→ Exercise description: The line that contains "Jedan od najpoznatijih" and all lines following it to the end of the data below: set these down exactly, and nothing besides.

→ Working data:
# # # # # # #

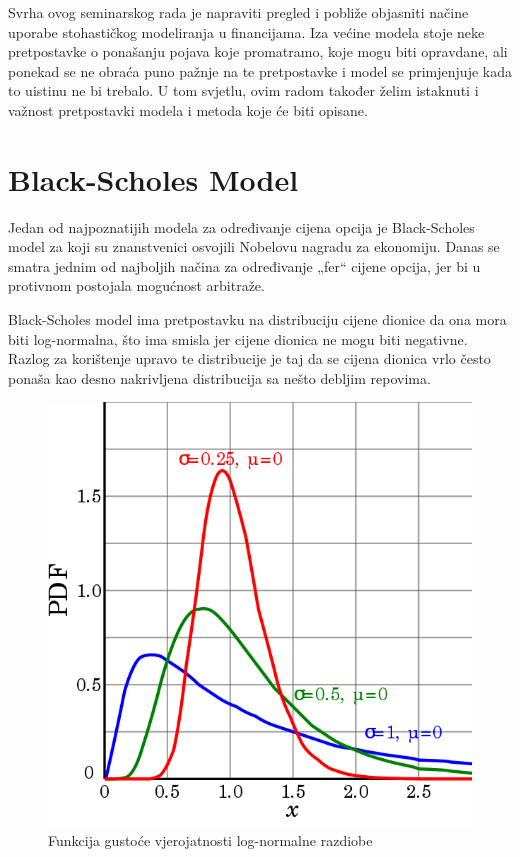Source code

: \documentclass[times, utf8, seminar]{fer}
\begin{document}
Svrha ovog seminarskog rada je napraviti pregled i pobliže objasniti načine uporabe stohastičkog modeliranja u financijama. Iza većine modela stoje neke pretpostavke o ponašanju pojava koje promatramo, koje mogu biti opravdane, ali ponekad se ne obraća puno pažnje na te pretpostavke i model se primjenjuje kada to uistinu ne bi trebalo. U tom svjetlu, ovim radom također želim istaknuti i važnost pretpostavki modela i metoda koje će biti opisane.

\chapter{Black-Scholes Model}

Jedan od najpoznatijih modela za određivanje cijena opcija je Black-Scholes model za koji su znanstvenici osvojili Nobelovu nagradu za ekonomiju. Danas se smatra jednim od najboljih načina za određivanje „fer“ cijene opcija, jer bi u protivnom postojala mogućnost arbitraže.

Black-Scholes model ima pretpostavku na distribuciju cijene dionice da ona mora biti log-normalna, što ima smisla jer cijene dionica ne mogu biti negativne. Razlog za korištenje upravo te distribucije je taj da se cijena dionica vrlo često ponaša kao desno nakrivljena distribucija sa nešto debljim repovima.

\begin{figure}[h!]
\centering
\includegraphics[scale=0.4]{img/log_normal_pdf.png}
\caption{Funkcija gustoće vjerojatnosti log-normalne razdiobe}
\label{fig:log_normal_pdf}
\end{figure}
\end{document}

# # # # # # #

→ Response below:
Jedan od najpoznatijih modela za određivanje cijena opcija je Black-Scholes model za koji su znanstvenici osvojili Nobelovu nagradu za ekonomiju. Danas se smatra jednim od najboljih načina za određivanje „fer“ cijene opcija, jer bi u protivnom postojala mogućnost arbitraže.

Black-Scholes model ima pretpostavku na distribuciju cijene dionice da ona mora biti log-normalna, što ima smisla jer cijene dionica ne mogu biti negativne. Razlog za korištenje upravo te distribucije je taj da se cijena dionica vrlo često ponaša kao desno nakrivljena distribucija sa nešto debljim repovima.

\begin{figure}[h!]
\centering
\includegraphics[scale=0.4]{img/log_normal_pdf.png}
\caption{Funkcija gustoće vjerojatnosti log-normalne razdiobe}
\label{fig:log_normal_pdf}
\end{figure}
\end{document}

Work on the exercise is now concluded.